Incluso sintió lástima por ella.
—Pero Mimi…
Yelena bebió otra copa; su estómago ardiendo de nuevo.
Le lanzó una mirada a Chester—no te preocupes, si no quiere pagar, no pagará.
De todos modos, no había venido aquí por dinero.
Lo que no esperaba: incluso cuando Jasper se levantó para irse, no le dio ni un céntimo de propina.
Fue entonces cuando Yelena se dio cuenta de su situación.
De ahora en adelante, aparte de su salario base mensual, nunca recibiría ni un céntimo más.
Se puso de pie, con las piernas entumecidas por estar en cuclillas demasiado tiempo, persiguió a Jasper.
—Joven Maestro.
—¿Qué?
Yelena realmente no podía decidirse a preguntar, así que simplemente extendió su mano.
Jasper bajó los ojos, arqueando una ceja.
—No lo entiendo.
—Solo…
aunque sea un poco, no mucho —de lo contrario, realmente no podría explicarlo después—.
Ya que bebí tanto por usted.
Jasper cruzó los brazos, su mirada escrutadora haciéndola sentir expuesta.
—Sí, te bebiste la mayor parte, y sabes lo caro que es ese producto.

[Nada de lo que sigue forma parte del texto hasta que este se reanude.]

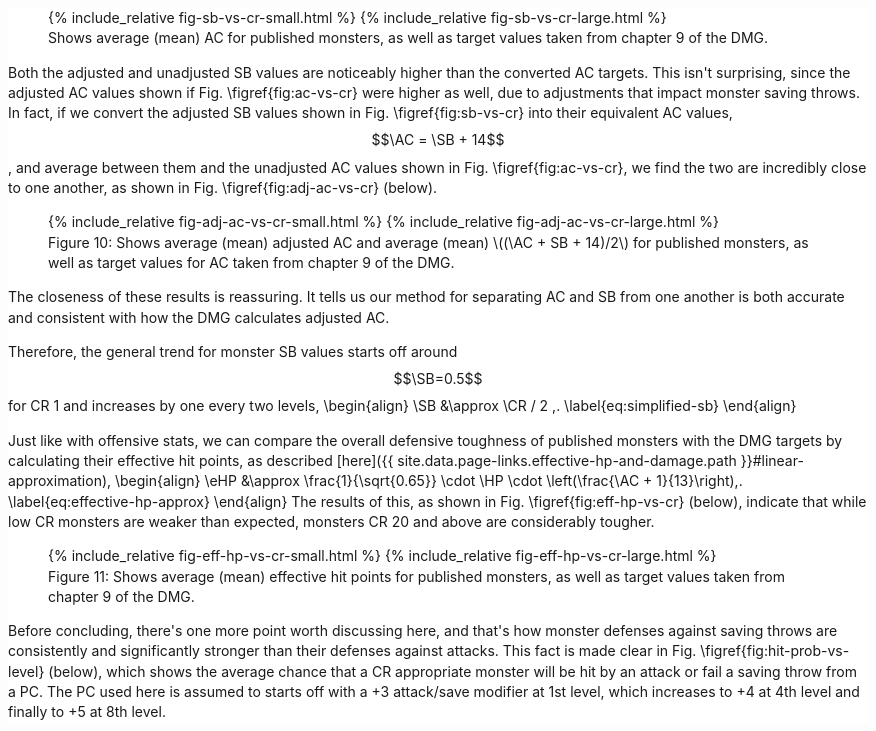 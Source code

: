 <figure id="fig:sb-vs-cr">
    {% include_relative fig-sb-vs-cr-small.html %}
    {% include_relative fig-sb-vs-cr-large.html %}
    <figcaption>Shows average (mean) AC for published monsters, as well as target values taken from chapter 9 of the DMG.</figcaption>
</figure>

Both the adjusted and unadjusted SB values are noticeably higher than the converted AC targets. This isn't surprising, since the adjusted AC values shown if Fig. \figref{fig:ac-vs-cr} were higher as well, due to adjustments that impact monster saving throws. In fact, if we convert the adjusted SB values shown in Fig. \figref{fig:sb-vs-cr} into their equivalent AC values, $$\AC = \SB + 14$$, and average between them and the unadjusted AC values shown in Fig. \figref{fig:ac-vs-cr}, we find the two are incredibly close to one another, as shown in Fig. \figref{fig:adj-ac-vs-cr} (below).

<figure id="fig:adj-ac-vs-cr">
    {% include_relative fig-adj-ac-vs-cr-small.html %}
    {% include_relative fig-adj-ac-vs-cr-large.html %}
    <figcaption>Figure 10: Shows average (mean) adjusted AC and average (mean) \((\AC + SB + 14)/2\) for published monsters, as well as target values for AC taken from chapter 9 of the DMG.</figcaption>
</figure>

The closeness of these results is reassuring. It tells us our method for separating AC and SB from one another is both accurate and consistent with how the DMG calculates adjusted AC.

Therefore, the general trend for monster SB values starts off around $$\SB=0.5$$ for CR 1 and increases by one every two levels,
\begin{align}
    \SB &\approx \CR / 2 \,.  \label{eq:simplified-sb}
\end{align}

Just like with offensive stats, we can compare the overall defensive toughness of published monsters with the DMG targets by calculating their effective hit points, as described [here]({{ site.data.page-links.effective-hp-and-damage.path }}#linear-approximation),
\begin{align}
    \eHP  &\approx \frac{1}{\sqrt{0.65}} \cdot \HP \cdot \left(\frac{\AC + 1}{13}\right)\,.
    \label{eq:effective-hp-approx}
\end{align}
The results of this, as shown in Fig. \figref{fig:eff-hp-vs-cr} (below), indicate that while low CR monsters are weaker than expected, monsters CR 20 and above are considerably tougher.

<figure id="fig:eff-hp-vs-cr">
    {% include_relative fig-eff-hp-vs-cr-small.html %}
    {% include_relative fig-eff-hp-vs-cr-large.html %}
    <figcaption>Figure 11: Shows average (mean) effective hit points for published monsters, as well as target values taken from chapter 9 of the DMG.</figcaption>
</figure>


Before concluding, there's one more point worth discussing here, and that's how monster defenses against saving throws are consistently and significantly stronger than their defenses against attacks. This fact is made clear in Fig. \figref{fig:hit-prob-vs-level} (below), which shows the average chance that a CR appropriate monster will be hit by an attack or fail a saving throw from a PC. The PC used here is assumed to starts off with a +3 attack/save modifier at 1st level, which increases to +4 at 4th level and finally to +5 at 8th level.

El rostro de Yelena estaba sonrojado, su palma todavía abierta.
—Entonces, quiere decir que pasé media noche con usted por nada.
—¿No estás contenta con eso?
Yelena cerró la mano.
—Está bien, Joven Maestro, lo que le haga feliz.
Jasper le estaba haciendo las cosas difíciles—probablemente porque la escuchó aquel día, cuando Nancy también lo hizo.
No podía explicárselo a la Señorita Alden, así que simplemente seguía acumulándolo sobre ella.
—Volveré mañana.
Espérame.
Yelena no tenía derecho a negarse.
Había bebido, estaba cansada y mareada, casi tropezó al salir de El Club Soberano.
Un hombre, con un cigarrillo entre los dedos, se acercó para cobrar dinero.
—No estuvo mal esta noche, ¿eh?
Entrégamelo.
Yelena le entregó su bolso.
Él lo abrió—estaba completamente vacío.
—¿Qué es esto?
—No conseguí propinas esta noche.
Las cejas tupidas del hombre se dispararon hacia arriba.
—¿Intentas engañarme?
¿Ni un solo billete?
—En serio —Yelena se aferró a la verdad, pero claramente él no le creía.
Ella solo le daba una porción, pero él se había vuelto cada vez más codicioso.
Arrojó el bolso hacia ella, con fuerza.
—¿Lo estás escondiendo?
¡Entrégalo!
Terminó de hablar y la pateó.
Yelena fue derribada al suelo en la entrada.